- Born: 1954 (age 71–72)
- Occupations: Comedian; writer; television executive; web developer; entrepreneur;
- Known for: Member of The Frantics
- Notable work: The Frantics; Frantic Times; Four on the Floor; The Vacant Lot;

= Paul Chato =

Canadian comedian and web developer

Paul Chato is a Canadian comedian, writer, former television executive, web developer and entrepreneur. He is best known as a member of the comedy troupe The Frantics.

Chato was born in 1954 in Toronto, Ontario, Canada, to Hungarian parents. He grew up in Don Mills, a planned community outside Toronto. He graduated from Don Mills Collegiate in 1973 and later studied Radio Television Arts at Ryerson Polytechnical Institute.

==Career==

After graduating from Ryerson, Chato became an art director with Kelly’s Stereo Mart. He later joined Rick Green to form Green and Chato, a two-man comedy team. In 1979, Green and Chato joined Dan Redican and Peter Wildman to form the comedy group The Frantics.

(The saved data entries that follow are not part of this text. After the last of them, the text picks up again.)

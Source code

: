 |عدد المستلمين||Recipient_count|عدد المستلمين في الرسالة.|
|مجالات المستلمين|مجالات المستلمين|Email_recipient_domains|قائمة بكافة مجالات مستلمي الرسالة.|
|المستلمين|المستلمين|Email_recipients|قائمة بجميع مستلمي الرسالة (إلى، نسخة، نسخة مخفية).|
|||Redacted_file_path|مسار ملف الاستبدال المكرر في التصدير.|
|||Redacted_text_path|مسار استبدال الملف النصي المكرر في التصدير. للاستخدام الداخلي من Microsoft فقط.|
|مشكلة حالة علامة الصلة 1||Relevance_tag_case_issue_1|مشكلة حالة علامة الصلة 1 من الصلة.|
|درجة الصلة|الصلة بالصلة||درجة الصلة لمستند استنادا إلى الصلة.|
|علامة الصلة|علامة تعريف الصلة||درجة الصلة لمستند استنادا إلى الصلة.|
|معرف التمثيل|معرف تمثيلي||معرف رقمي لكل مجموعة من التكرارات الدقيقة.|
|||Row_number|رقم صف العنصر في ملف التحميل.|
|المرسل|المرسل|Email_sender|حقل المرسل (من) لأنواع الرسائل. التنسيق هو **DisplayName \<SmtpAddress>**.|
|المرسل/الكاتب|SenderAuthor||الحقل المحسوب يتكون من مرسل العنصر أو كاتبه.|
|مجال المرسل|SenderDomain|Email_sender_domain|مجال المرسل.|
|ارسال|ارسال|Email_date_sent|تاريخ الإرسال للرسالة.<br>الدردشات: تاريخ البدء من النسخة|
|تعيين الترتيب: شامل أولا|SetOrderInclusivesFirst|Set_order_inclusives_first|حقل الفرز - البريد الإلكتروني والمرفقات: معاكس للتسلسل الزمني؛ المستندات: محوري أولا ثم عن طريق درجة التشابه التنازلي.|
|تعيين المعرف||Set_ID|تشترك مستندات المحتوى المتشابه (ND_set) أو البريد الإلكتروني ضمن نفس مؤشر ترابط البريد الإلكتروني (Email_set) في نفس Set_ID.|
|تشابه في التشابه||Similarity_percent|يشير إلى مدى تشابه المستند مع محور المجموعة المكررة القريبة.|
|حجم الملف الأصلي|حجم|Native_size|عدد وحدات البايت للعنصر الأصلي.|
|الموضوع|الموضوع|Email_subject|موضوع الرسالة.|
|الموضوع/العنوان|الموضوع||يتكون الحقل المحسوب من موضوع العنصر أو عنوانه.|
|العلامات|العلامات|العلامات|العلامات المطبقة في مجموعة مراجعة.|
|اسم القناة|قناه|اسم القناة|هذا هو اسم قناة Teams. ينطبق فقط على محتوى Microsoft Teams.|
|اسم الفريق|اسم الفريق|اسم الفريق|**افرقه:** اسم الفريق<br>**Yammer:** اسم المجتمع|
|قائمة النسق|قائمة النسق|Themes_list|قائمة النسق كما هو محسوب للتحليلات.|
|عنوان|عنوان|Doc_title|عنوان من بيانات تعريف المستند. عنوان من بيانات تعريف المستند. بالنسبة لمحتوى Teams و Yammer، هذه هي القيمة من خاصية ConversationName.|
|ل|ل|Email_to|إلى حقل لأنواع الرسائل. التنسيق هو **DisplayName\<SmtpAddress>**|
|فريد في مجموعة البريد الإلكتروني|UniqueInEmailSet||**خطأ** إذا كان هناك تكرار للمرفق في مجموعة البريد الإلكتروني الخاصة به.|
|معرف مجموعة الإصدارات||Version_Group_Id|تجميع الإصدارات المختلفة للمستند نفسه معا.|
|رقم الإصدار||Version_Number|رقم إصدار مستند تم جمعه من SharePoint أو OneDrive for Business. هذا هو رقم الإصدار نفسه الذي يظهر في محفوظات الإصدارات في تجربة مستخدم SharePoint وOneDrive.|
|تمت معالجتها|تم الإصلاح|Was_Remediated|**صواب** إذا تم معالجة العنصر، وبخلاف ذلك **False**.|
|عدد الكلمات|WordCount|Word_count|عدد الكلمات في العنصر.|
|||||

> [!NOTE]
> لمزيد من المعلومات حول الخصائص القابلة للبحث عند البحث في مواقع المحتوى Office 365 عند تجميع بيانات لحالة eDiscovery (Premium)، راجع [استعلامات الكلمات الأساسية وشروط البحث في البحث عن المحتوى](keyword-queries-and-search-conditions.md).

The Frantics' work included stage performances, the CBC radio series Frantic Times, and the CBC Television sketch series Four on the Floor. The Canadian Communications Foundation's History of Canadian Broadcasting describes Four on the Floor as an important CBC sketch-comedy series and notes that The Vacant Lot, co-created by Chato, was among the later CBC sketch-comedy programs that followed in its tradition.

From 1989 to 1991, Chato was head of television comedy at CBC Television. In 1990, Broadcast + Technology identified him as head of CBC sitcoms.

==Web development and business work==

In addition to his continued association with The Frantics, Chato is the president of Your Web Department (formerly Electramedia), an international web development company. In 2001, the Government of Canada trade publication CanadExport described Chato as president of G + A Electramedia, a Toronto-based web design and development company. The company won a Best of COMDEX award for Best Security Product for AccessArmor, a managed password-authentication product.

==Online work==

Chato has channels on YouTube and Odysee. His entertainment-review channel, Call Me Chato, reviews popular entertainment from the perspective of a "former Network executive". He also has a social-commentary and news-reaction channel called aPauling News. His earlier YouTube videos focused on IT-related comedy and technology.